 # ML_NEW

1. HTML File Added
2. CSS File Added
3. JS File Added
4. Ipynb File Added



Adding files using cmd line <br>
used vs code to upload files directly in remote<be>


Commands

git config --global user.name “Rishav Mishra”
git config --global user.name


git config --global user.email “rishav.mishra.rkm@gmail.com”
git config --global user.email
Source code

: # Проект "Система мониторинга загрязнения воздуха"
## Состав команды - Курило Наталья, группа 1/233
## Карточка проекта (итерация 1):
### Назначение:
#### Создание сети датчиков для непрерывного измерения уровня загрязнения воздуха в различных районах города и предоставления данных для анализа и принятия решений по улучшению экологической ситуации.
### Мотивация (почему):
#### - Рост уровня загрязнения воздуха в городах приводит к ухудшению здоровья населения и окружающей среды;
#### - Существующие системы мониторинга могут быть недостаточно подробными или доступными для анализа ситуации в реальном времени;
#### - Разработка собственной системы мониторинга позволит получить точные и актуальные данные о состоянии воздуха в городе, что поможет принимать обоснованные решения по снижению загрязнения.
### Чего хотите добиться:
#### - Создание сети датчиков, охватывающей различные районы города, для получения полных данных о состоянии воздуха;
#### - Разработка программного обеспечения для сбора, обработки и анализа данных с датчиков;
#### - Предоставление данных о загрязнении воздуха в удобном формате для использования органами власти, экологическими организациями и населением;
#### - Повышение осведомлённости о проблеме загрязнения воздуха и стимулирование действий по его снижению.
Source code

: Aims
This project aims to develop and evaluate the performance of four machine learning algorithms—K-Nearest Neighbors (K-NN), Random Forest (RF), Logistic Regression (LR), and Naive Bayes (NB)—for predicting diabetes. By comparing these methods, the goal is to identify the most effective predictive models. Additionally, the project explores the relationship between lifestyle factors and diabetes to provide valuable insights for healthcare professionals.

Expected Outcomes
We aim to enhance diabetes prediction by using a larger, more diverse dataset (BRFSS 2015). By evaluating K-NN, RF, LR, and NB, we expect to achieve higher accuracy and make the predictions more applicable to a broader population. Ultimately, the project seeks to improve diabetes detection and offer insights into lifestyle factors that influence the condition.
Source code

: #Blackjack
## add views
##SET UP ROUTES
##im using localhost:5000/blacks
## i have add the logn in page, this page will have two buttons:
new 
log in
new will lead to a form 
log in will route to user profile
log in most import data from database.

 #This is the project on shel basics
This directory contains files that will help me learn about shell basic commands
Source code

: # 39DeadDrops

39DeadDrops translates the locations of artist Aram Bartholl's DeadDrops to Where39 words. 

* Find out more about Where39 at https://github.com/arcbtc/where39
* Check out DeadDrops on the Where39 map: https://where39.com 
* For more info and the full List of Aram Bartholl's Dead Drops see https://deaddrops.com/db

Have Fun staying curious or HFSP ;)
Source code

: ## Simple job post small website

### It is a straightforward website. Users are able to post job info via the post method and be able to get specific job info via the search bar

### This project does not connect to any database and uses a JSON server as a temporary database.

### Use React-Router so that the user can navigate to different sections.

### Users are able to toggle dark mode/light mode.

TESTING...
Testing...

...

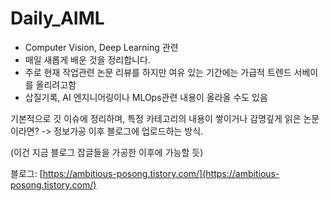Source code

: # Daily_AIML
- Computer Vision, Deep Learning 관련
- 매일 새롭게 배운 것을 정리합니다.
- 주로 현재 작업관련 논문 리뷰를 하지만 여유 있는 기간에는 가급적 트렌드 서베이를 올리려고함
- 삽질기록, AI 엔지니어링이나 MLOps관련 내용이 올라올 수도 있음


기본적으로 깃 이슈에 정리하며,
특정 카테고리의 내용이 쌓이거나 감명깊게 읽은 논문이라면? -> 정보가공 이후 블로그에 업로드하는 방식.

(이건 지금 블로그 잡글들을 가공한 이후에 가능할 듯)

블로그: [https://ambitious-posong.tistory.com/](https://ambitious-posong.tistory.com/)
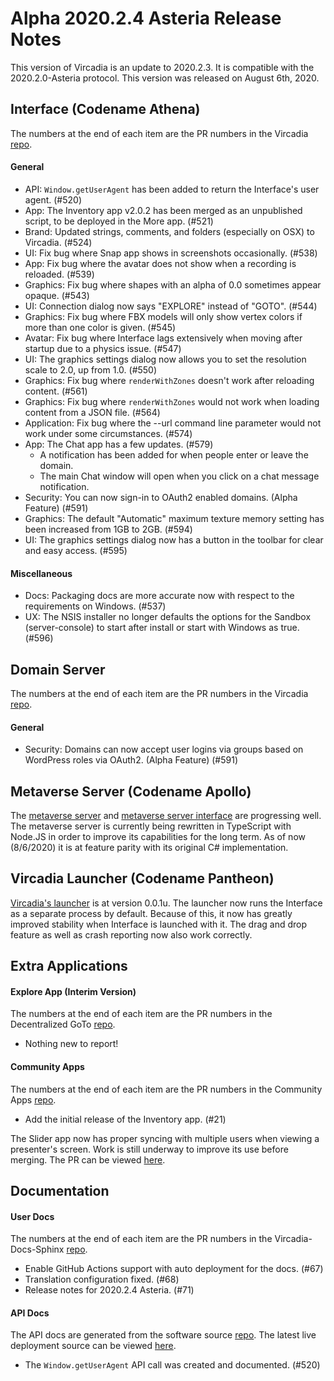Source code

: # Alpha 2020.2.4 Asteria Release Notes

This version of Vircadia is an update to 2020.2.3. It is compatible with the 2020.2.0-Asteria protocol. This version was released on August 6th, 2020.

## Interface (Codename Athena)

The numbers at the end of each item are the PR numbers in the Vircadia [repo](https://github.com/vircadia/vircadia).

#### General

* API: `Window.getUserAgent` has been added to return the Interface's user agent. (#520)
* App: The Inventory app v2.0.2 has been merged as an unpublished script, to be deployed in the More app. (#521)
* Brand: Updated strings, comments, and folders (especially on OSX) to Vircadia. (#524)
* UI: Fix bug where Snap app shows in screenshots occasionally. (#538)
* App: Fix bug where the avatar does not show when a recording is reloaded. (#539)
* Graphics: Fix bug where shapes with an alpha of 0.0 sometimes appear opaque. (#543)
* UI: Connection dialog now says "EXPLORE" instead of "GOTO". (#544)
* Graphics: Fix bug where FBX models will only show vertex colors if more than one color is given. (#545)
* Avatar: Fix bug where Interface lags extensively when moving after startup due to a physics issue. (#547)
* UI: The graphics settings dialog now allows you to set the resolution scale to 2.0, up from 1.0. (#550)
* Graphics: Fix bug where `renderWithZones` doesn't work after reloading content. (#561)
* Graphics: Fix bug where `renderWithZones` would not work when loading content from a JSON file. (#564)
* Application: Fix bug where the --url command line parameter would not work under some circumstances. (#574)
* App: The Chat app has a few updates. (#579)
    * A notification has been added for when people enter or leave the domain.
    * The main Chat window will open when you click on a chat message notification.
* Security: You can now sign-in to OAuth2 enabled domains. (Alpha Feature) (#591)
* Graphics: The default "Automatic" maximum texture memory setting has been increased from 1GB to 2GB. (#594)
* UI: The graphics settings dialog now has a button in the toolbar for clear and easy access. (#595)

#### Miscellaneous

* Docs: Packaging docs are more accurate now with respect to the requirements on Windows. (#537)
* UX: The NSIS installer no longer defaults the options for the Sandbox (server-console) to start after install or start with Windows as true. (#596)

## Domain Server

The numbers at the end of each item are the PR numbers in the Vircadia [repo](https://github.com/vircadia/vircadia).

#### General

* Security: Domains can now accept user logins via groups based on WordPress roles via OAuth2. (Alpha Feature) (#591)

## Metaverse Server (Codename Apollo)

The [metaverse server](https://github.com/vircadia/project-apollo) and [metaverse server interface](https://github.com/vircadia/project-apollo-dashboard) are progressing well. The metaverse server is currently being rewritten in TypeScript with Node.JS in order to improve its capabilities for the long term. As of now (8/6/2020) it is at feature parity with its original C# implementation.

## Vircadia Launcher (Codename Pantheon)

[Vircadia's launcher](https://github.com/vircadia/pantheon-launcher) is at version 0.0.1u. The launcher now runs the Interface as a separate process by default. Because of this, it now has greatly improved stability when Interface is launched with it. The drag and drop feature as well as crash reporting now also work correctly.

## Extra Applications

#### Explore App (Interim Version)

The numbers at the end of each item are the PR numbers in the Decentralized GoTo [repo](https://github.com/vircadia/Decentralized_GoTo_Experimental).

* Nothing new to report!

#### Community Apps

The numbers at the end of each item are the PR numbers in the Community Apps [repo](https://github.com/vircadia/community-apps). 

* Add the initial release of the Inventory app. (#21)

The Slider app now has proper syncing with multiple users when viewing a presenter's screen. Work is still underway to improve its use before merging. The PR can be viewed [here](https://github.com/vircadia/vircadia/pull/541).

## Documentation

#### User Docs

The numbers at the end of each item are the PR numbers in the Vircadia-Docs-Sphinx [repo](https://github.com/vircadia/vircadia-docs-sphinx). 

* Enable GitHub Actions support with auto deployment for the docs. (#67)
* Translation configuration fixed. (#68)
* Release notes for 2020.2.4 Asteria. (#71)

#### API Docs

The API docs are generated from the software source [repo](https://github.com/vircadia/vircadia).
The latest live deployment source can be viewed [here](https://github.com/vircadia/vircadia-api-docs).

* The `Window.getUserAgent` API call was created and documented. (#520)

---

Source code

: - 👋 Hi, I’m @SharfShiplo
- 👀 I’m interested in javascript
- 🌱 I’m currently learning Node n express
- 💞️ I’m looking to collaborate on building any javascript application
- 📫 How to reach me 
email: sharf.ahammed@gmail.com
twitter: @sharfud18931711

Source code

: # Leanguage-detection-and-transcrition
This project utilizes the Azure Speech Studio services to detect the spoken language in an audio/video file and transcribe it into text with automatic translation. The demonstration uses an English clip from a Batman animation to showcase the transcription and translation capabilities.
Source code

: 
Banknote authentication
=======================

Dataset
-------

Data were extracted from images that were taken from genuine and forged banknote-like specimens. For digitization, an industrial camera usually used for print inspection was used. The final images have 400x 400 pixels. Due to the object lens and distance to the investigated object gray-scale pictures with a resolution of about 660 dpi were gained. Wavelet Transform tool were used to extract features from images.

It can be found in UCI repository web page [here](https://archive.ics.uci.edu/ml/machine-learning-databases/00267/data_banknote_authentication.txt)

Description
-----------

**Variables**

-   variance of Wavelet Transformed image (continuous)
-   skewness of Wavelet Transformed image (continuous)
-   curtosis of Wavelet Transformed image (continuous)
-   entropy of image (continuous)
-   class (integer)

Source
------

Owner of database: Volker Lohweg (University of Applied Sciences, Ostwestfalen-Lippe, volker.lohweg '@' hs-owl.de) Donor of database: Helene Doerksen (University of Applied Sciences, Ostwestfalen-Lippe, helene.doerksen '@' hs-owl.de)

What is being asked → Output exactly, and only, the lines of the entries above from the one with "기본적으로 깃 이슈에" up to and including the one with "UI: Connection dialog"; pictures are to be left out.

Answer to this exercise →
기본적으로 깃 이슈에 정리하며,
특정 카테고리의 내용이 쌓이거나 감명깊게 읽은 논문이라면? -> 정보가공 이후 블로그에 업로드하는 방식.

(이건 지금 블로그 잡글들을 가공한 이후에 가능할 듯)

블로그: [https://ambitious-posong.tistory.com/](https://ambitious-posong.tistory.com/)
Source code

: # Alpha 2020.2.4 Asteria Release Notes

This version of Vircadia is an update to 2020.2.3. It is compatible with the 2020.2.0-Asteria protocol. This version was released on August 6th, 2020.

## Interface (Codename Athena)

The numbers at the end of each item are the PR numbers in the Vircadia [repo](https://github.com/vircadia/vircadia).

#### General

* API: `Window.getUserAgent` has been added to return the Interface's user agent. (#520)
* App: The Inventory app v2.0.2 has been merged as an unpublished script, to be deployed in the More app. (#521)
* Brand: Updated strings, comments, and folders (especially on OSX) to Vircadia. (#524)
* UI: Fix bug where Snap app shows in screenshots occasionally. (#538)
* App: Fix bug where the avatar does not show when a recording is reloaded. (#539)
* Graphics: Fix bug where shapes with an alpha of 0.0 sometimes appear opaque. (#543)
* UI: Connection dialog now says "EXPLORE" instead of "GOTO". (#544)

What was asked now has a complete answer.